Analyses

Histogram

AlgebraOfGraphics.histogramFunction
histogram(; bins=automatic, datalimits=automatic, closed=:left, normalization=:none)

Compute a histogram.

The attribute bins can be an Integer, an AbstractVector (in particular, a range), or a Tuple of either integers or abstract vectors (useful for 2- or 3-dimensional histograms). When bins is an Integer, it denotes the approximate number of equal-width intervals used to compute the histogram. In that case, the range covered by the intervals is defined by datalimits (it defaults to the extrema of the whole data). The keyword argument datalimits can be a tuple of two values, e.g. datalimits=(0, 10), or a function to be applied group by group, e.g. datalimits=extrema. When bins is an AbstractVector, it denotes the intervals directly.

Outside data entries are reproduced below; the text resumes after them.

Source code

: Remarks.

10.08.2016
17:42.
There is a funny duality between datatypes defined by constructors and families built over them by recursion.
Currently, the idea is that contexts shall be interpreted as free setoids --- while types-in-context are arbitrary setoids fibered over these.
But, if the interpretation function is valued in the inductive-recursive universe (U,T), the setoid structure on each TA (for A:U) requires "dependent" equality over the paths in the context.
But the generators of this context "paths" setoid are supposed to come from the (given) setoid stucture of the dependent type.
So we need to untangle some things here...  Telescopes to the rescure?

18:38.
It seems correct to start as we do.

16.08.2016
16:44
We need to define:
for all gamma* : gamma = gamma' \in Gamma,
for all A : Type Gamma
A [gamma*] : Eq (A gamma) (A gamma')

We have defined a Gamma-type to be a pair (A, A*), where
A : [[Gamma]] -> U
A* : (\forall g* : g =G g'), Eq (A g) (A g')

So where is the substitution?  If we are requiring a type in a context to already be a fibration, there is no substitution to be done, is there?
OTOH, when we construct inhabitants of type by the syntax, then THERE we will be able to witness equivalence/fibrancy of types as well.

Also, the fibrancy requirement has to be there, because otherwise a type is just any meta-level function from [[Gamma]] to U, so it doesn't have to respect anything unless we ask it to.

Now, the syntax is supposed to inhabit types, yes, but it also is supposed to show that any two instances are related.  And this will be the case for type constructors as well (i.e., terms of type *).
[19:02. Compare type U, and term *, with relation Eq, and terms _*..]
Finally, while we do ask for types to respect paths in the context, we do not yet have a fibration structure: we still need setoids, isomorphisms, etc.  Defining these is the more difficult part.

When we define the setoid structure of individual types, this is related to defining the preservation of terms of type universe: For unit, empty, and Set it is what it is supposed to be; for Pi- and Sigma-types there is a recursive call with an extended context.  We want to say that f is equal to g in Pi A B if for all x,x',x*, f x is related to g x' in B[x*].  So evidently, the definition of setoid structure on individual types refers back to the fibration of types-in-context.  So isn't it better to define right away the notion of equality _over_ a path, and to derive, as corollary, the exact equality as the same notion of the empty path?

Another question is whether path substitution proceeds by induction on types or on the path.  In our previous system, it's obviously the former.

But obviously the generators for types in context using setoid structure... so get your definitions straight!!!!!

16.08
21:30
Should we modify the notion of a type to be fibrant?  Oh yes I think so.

closed determines whether the the intervals are closed to the left or to the right.

The histogram can be normalized by setting normalization. Possible values are:

  • :pdf: Normalize by sum of weights and bin sizes. Resulting histogram has norm 1 and represents a PDF.
  • :density: Normalize by bin sizes only. Resulting histogram represents count density of input and does not have norm 1.
  • :probability: Normalize by sum of weights only. Resulting histogram represents the fraction of probability mass for each bin and does not have norm 1.
  • :none: Do not normalize.

Weighted data is supported via the keyword weights (passed to mapping).

Note

Normalizations are computed withing groups. For example, in the case of normalization=:pdf, sum of weights within each group will be equal to 1.

source
using AlgebraOfGraphics, CairoMakie
set_aog_theme!()

df = (x=randn(5000), y=randn(5000), z=rand(["a", "b", "c"], 5000))
specs = data(df) * mapping(:x, layout=:z) * histogram(bins=range(-2, 2, length=15))
draw(specs)
specs = data(df) * mapping(:x, dodge=:z, color=:z) * histogram(bins=range(-2, 2, length=15))
draw(specs)
specs = data(df) * mapping(:x, stack=:z, color=:z) * histogram(bins=range(-2, 2, length=15))
draw(specs)
specs = data(df) *
    mapping((:x, :z) => ((x, z) -> x + 5 * (z == "b")) => "new x", col=:z) *
    histogram(datalimits=extrema, bins=20)
draw(specs, facet=(linkxaxes=:minimal,))
data(df) * mapping(:x, :y, layout=:z) * histogram(bins=15) |> draw

Density

AlgebraOfGraphics.densityFunction
density(; datalimits=automatic, kernel=automatic, bandwidth=automatic, npoints=200)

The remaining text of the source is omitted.